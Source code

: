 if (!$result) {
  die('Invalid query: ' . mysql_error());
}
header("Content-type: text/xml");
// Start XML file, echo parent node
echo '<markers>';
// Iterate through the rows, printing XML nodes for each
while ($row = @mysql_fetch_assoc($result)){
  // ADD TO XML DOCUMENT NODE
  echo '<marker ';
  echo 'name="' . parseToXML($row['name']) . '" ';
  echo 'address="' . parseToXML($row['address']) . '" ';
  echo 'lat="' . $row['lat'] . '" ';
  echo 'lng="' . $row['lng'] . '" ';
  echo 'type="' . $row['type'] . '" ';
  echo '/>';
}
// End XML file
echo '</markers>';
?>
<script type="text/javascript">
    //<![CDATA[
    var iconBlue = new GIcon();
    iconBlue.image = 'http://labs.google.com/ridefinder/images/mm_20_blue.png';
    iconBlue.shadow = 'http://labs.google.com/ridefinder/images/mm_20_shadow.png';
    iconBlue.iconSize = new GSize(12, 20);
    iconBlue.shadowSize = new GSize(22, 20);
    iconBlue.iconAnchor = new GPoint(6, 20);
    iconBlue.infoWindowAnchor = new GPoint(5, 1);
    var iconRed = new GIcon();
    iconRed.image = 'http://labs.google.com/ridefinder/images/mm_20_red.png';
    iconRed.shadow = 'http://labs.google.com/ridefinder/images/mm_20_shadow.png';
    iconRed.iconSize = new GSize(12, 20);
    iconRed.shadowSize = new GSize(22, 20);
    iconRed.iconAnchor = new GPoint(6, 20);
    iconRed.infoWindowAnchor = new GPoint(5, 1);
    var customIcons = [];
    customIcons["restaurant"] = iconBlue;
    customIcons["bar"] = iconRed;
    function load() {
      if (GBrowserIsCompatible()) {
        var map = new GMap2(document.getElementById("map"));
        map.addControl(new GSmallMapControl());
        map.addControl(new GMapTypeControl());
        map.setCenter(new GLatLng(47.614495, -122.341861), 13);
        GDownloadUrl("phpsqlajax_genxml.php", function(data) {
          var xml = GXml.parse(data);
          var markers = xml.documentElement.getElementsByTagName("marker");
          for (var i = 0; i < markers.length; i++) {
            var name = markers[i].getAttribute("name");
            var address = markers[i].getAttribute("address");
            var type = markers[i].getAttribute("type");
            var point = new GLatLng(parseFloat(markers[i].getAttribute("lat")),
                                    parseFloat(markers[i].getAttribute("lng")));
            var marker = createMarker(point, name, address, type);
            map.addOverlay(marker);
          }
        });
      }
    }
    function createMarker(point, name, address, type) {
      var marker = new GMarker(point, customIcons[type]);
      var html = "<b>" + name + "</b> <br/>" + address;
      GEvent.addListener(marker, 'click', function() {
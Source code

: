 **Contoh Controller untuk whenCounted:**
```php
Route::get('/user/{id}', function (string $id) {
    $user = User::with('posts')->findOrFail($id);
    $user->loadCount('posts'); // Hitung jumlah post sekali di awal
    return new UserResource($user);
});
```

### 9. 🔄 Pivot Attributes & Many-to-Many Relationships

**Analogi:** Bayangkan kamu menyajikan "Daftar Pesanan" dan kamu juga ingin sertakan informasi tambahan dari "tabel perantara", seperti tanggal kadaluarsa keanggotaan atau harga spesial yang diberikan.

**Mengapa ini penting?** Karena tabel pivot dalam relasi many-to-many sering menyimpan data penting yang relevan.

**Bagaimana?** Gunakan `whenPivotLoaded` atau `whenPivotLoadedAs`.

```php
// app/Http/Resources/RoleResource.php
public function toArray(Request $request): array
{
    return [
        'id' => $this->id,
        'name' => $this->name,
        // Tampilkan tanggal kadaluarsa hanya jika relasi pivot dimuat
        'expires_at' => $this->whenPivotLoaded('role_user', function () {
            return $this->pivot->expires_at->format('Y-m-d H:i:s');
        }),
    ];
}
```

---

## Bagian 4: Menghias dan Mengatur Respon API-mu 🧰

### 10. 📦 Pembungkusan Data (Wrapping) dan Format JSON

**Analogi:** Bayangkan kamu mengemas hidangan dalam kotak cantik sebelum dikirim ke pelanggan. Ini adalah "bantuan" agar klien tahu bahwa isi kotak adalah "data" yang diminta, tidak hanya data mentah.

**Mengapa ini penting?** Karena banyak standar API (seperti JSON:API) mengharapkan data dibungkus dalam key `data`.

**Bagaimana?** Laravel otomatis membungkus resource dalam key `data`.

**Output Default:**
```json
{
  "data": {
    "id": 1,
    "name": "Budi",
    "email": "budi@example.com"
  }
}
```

^^^^^^^^^^^^^^^^

## Task item
Show every line of the material that includes the string "GPoint".

## Task result
    iconBlue.iconAnchor = new GPoint(6, 20);
    iconBlue.infoWindowAnchor = new GPoint(5, 1);
    iconRed.iconAnchor = new GPoint(6, 20);
    iconRed.infoWindowAnchor = new GPoint(5, 1);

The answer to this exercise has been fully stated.